The design allows uranium cation to enter and remain inside the natural trap site created inside the MOF (Metal-Organic Framework),” Ghosh added.”With rising global energy demand and environmental concerns associated with fossil fuels, sustainable energy supply to the global community remains a great challenge. “Large-scale uranium extraction from seawater (UES) is widely regarded as a solution to rising global energy demand and the climate change crisis,” the IISER scientists wrote in their paper.

Shilpi Kushwaha, an Indian scientist from the Central Salt and Marine Chemicals Research Institute, received the Young Scientist Award last year for her work in developing a method to extract uranium from secondary sources such as seawater and acidic effluents using crystalline thin films and polymer nanorings.

“We have been able to extract uranium from acidic effluent as well as seawater.
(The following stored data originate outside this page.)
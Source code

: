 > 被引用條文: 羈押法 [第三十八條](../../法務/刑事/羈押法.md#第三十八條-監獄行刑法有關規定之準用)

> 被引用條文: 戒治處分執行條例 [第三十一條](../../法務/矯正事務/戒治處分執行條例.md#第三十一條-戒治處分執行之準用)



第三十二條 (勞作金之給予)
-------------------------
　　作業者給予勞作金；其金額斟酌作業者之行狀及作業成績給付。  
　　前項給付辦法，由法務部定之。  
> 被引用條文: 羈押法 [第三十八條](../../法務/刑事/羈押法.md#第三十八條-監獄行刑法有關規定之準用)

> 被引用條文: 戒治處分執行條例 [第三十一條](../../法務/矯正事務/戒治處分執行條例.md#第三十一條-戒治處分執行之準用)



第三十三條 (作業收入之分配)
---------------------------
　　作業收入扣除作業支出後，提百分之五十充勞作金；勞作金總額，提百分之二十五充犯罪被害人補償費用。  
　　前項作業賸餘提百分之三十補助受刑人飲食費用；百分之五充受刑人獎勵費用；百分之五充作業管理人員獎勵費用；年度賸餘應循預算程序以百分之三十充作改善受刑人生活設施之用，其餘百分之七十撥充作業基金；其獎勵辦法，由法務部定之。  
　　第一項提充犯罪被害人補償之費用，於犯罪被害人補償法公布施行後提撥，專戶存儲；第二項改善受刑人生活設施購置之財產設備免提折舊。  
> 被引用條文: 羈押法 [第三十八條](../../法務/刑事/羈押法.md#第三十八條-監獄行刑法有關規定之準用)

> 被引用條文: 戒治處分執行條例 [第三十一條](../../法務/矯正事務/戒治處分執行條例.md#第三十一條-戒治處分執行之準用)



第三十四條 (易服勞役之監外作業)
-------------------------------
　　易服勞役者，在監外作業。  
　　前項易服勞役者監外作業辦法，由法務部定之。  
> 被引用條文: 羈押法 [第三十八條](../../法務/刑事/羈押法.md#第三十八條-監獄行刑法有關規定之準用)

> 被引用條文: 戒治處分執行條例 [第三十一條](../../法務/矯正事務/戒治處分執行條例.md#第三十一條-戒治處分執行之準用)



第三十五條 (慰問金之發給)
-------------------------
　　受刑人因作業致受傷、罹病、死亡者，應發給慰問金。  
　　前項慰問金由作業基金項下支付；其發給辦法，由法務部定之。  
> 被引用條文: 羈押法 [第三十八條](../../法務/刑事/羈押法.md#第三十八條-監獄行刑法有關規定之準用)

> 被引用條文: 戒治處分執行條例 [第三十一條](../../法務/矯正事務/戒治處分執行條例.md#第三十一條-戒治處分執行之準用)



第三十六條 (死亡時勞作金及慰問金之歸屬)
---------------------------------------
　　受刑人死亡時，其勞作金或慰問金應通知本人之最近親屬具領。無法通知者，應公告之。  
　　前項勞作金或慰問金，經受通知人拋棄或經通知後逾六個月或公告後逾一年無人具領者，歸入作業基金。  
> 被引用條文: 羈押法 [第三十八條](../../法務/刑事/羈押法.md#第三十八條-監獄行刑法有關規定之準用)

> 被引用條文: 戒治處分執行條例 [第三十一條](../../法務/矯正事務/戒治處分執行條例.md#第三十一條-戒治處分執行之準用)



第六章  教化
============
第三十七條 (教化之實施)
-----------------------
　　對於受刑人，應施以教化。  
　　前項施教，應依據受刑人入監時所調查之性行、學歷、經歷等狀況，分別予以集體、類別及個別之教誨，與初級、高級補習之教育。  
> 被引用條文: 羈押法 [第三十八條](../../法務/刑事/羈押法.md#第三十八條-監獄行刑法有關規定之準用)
In the future, we will try to make it more cost-effective through improvisation so that uranium can be extracted on a larger scale and be commercially viable,” Kushwaha said.

“The demand for energy is growing by the day. Nuclear energy is expected to increase in demand in the near future due to its carbon neutrality. However, uranium reserves are limited, and it is estimated that they will be depleted in more than 100 years,” she said.

“One of the seven chemical separation processes where progress would lead to global gains is uranium extraction from seawater (UES). UES provides additional benefits to any country’s energy security. It is not dependent on terrestrial uranium ore, which reduces environmental concerns associated with land-based mining,” she added.

According to Kushwaha , the heavy metal extracted from seawater is comparable to similar experiments conducted around the world. The US Department of Energy (DOE) noted several years ago that the Japan Atomic Energy Agency pioneered materials that hold uranium as it is stuck, or adsorbed, onto surfaces of the material submerged in seawater in the 1990s.

Following that, the DOE assembled a team of experts from US national laboratories, universities, and research institutes to tackle the challenges of economically extracting uranium from seawater. According to the DOE, the team developed new adsorbents that reduce the cost of extracting uranium from seawater by three to four times. According to the study, one adsorbent material developed could hold 5.2 grammes of uranium per kilogramme of adsorbent after 49 days of natural seawater exposure.